Hi, I am Tyler Dawn Rosenquist and welcome to Character in Context, where I teach the historical and ancient sociological context of Scripture with an eye to developing the character of the Messiah. If you prefer written material, I have six years’ worth of blog at theancientbridge.com as well as my six books available on amazon—including a four-volume curriculum series dedicated to teaching Scriptural context in a way that even kids can understand it, called Context for Kids (affiliate link) and I have two video channels on YouTube with free Bible teachings for both adults and kids. You can find the link for those on my website. Past broadcasts of this program can be found at characterincontext.podbean.com and transcripts can be had for most broadcasts at theancientbridge.com. If you have kids, I also have a weekly broadcast where I teach them Bible context in a way that shows them why they can trust God and how He wants to have a relationship with them through the Messiah.
This week is really different and this episode is designed to dovetail with the series I did last summer with the kids. I designed it to help children deal with the modern crisis of gender confusion—without talking the slightest bit about sexuality because I don’t believe this has anything to do with sexuality. I believe it has to do with kids not being able to win no matter what they do, and not being permitted to be the unique people that God created them to be. Between worldly culture, and religious culture, we have really done a terrible disservice to children that has created problems that were worse than the ones we thought we were preventing.
Evangelical Christianity has been positively obsessed with creating “masculine” Christian men and “feminine” Christian women. But what does that even mean, and who decides, and based on what cultural time period and values, and what about people who were never born to meet those elusive standards? How are our kids reacting to these standards and how do these expectations damage and confuse them and drive them into thinking they aren’t really boys and girls but instead people who can’t measure up for this or that reason? Little boys are made from snips and snails and puppy dog tails, right? Not always right. Big boys don’t cry, but Jesus wept, and so did Jacob, Joseph, David and many others in the Biblical text. Little girls are made of sugar and spice and everything nice, except when they aren’t. Girls are supposed to be meek and submissive, not bring home any income that will threaten their husband’s fragile egos, and stay home and raise families based upon 1950’s upper and middle class white household standards that weren’t feasible for much of anyone even fifty years before, but what about those who never marry or can’t have children, and do not meet our culture’s standards of physical beauty? If we look back through recent and ancient history, what expectations of ours would we find to be worldly and culturally determined and which would actually be commanded and celebrated throughout Scripture? We will be covering this and a whole lot more today.

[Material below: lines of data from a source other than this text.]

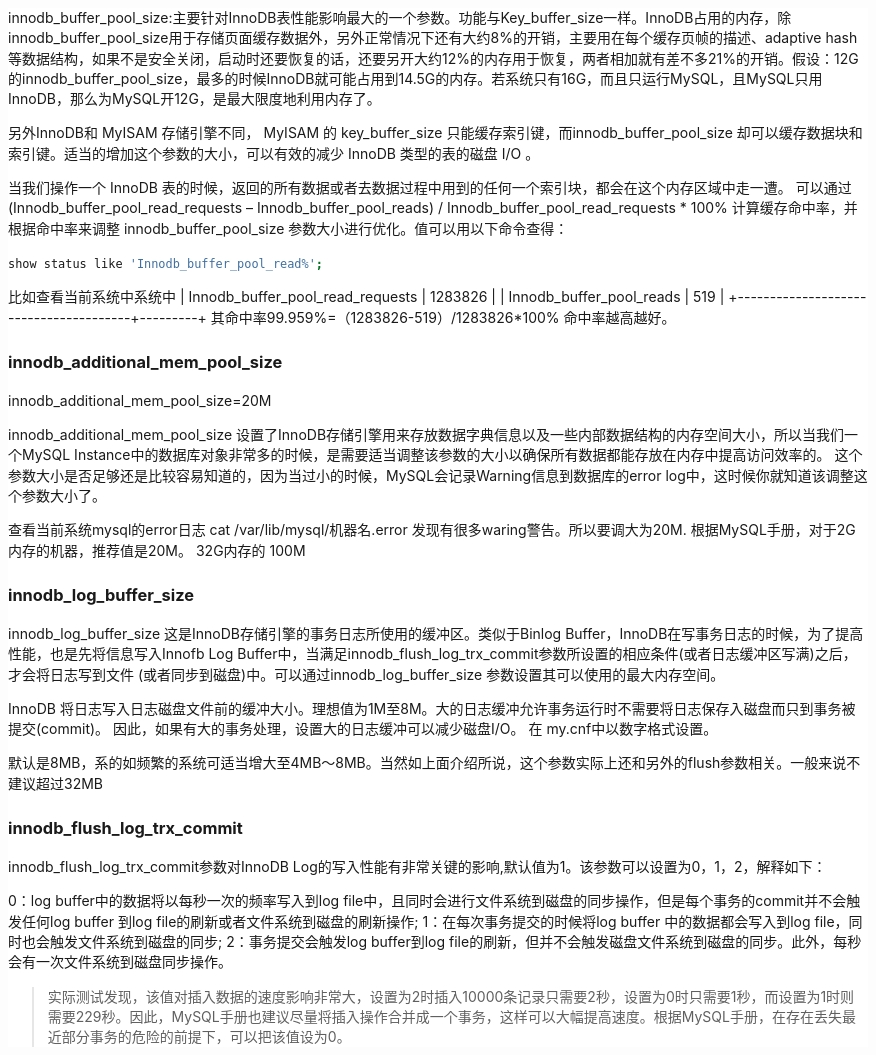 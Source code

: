 innodb_buffer_pool_size:主要针对InnoDB表性能影响最大的一个参数。功能与Key_buffer_size一样。InnoDB占用的内存，除innodb_buffer_pool_size用于存储页面缓存数据外，另外正常情况下还有大约8%的开销，主要用在每个缓存页帧的描述、adaptive hash等数据结构，如果不是安全关闭，启动时还要恢复的话，还要另开大约12%的内存用于恢复，两者相加就有差不多21%的开销。假设：12G的innodb_buffer_pool_size，最多的时候InnoDB就可能占用到14.5G的内存。若系统只有16G，而且只运行MySQL，且MySQL只用InnoDB，那么为MySQL开12G，是最大限度地利用内存了。

另外InnoDB和 MyISAM 存储引擎不同， MyISAM 的 key_buffer_size 只能缓存索引键，而innodb_buffer_pool_size 却可以缓存数据块和索引键。适当的增加这个参数的大小，可以有效的减少 InnoDB 类型的表的磁盘 I/O 。

当我们操作一个 InnoDB 表的时候，返回的所有数据或者去数据过程中用到的任何一个索引块，都会在这个内存区域中走一遭。
可以通过 (Innodb_buffer_pool_read_requests – Innodb_buffer_pool_reads) / Innodb_buffer_pool_read_requests * 100% 计算缓存命中率，并根据命中率来调整 innodb_buffer_pool_size 参数大小进行优化。值可以用以下命令查得：
```sh
show status like 'Innodb_buffer_pool_read%';
```
比如查看当前系统中系统中
| Innodb_buffer_pool_read_requests      | 1283826 |
| Innodb_buffer_pool_reads              | 519     |
+---------------------------------------+---------+
其命中率99.959%=（1283826-519）/1283826*100% 命中率越高越好。

### innodb_additional_mem_pool_size
innodb_additional_mem_pool_size=20M

innodb_additional_mem_pool_size 设置了InnoDB存储引擎用来存放数据字典信息以及一些内部数据结构的内存空间大小，所以当我们一个MySQL Instance中的数据库对象非常多的时候，是需要适当调整该参数的大小以确保所有数据都能存放在内存中提高访问效率的。
这个参数大小是否足够还是比较容易知道的，因为当过小的时候，MySQL会记录Warning信息到数据库的error log中，这时候你就知道该调整这个参数大小了。

查看当前系统mysql的error日志
cat  /var/lib/mysql/机器名.error 发现有很多waring警告。所以要调大为20M.
根据MySQL手册，对于2G内存的机器，推荐值是20M。
32G内存的 100M

### innodb_log_buffer_size
innodb_log_buffer_size  这是InnoDB存储引擎的事务日志所使用的缓冲区。类似于Binlog Buffer，InnoDB在写事务日志的时候，为了提高性能，也是先将信息写入Innofb Log Buffer中，当满足innodb_flush_log_trx_commit参数所设置的相应条件(或者日志缓冲区写满)之后，才会将日志写到文件 (或者同步到磁盘)中。可以通过innodb_log_buffer_size 参数设置其可以使用的最大内存空间。

InnoDB 将日志写入日志磁盘文件前的缓冲大小。理想值为1M至8M。大的日志缓冲允许事务运行时不需要将日志保存入磁盘而只到事务被提交(commit)。 因此，如果有大的事务处理，设置大的日志缓冲可以减少磁盘I/O。 在 my.cnf中以数字格式设置。

默认是8MB，系的如频繁的系统可适当增大至4MB～8MB。当然如上面介绍所说，这个参数实际上还和另外的flush参数相关。一般来说不建议超过32MB

### innodb_flush_log_trx_commit

innodb_flush_log_trx_commit参数对InnoDB Log的写入性能有非常关键的影响,默认值为1。该参数可以设置为0，1，2，解释如下：

0：log buffer中的数据将以每秒一次的频率写入到log file中，且同时会进行文件系统到磁盘的同步操作，但是每个事务的commit并不会触发任何log buffer 到log file的刷新或者文件系统到磁盘的刷新操作;
1：在每次事务提交的时候将log buffer 中的数据都会写入到log file，同时也会触发文件系统到磁盘的同步;
2：事务提交会触发log buffer到log file的刷新，但并不会触发磁盘文件系统到磁盘的同步。此外，每秒会有一次文件系统到磁盘同步操作。

>实际测试发现，该值对插入数据的速度影响非常大，设置为2时插入10000条记录只需要2秒，设置为0时只需要1秒，而设置为1时则需要229秒。因此，MySQL手册也建议尽量将插入操作合并成一个事务，这样可以大幅提高速度。根据MySQL手册，在存在丢失最近部分事务的危险的前提下，可以把该值设为0。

First things first. In the Bible, God never endorses any culture. The Bible, in fact, stands as a critique of human culture—past, present and future. That’s why it is useful. It didn’t tell Abraham that the ancient Near Eastern way of doing things was good. It didn’t tell the Israelites in Egypt that their culture was good. It didn’t tell the people at Sinai that they had it right. The Bible, from front to back, is the story of God rescuing us from not only our sins but our cultures—from the brutal ancient Near Eastern reality of the OT to the brutal Greco-Roman Hellenistic reality of the NT to the unique brutality of our modern times. Hellenized Judaism got slammed and so would American Christianity if we would spend a lot more time listening to what the Spirit has to say. In fact, the Bible never says, “Yes, you guys are perfectly just and absolutely doing it right.” The Bible can’t say that because we have always been and will always be creatures who are influenced by worldly standards of worth, beauty, justice, ethics, and morality. We can no more claim ourselves to be unaffected by the injustice of the world than by the pollutants in the air. We are all compromised, and we have even incorporated our culture into our religious observances, and we do that because we read our own cultural ideals into the text without even thinking about it or being aware of it. But perhaps the most damaging thing we have done is when we lift the cultural reality, the background scenery, of the Biblical world and set it up on a pedestal as an ideal for our lives in the here and now. Guess what? God was initiating a campaign to bring them out of that culture and into His, which is founded on the principles of justice and righteousness, love and goodness, grace, kindness and gentleness, and perhaps most importantly, self-control. We cannot be completely like Him when we are also clinging to the culture—no matter whose culture it is. Yahweh has reached out to us both through His instructions at Sinai and even more dramatically through the New Creation inaugurated at the Cross, not to enshrine the standards and culture of ancient societies but instead to set humanity on a trajectory of reform and freedom from participating in the evils of this world. Evils, I might add, that come in some really surprising forms.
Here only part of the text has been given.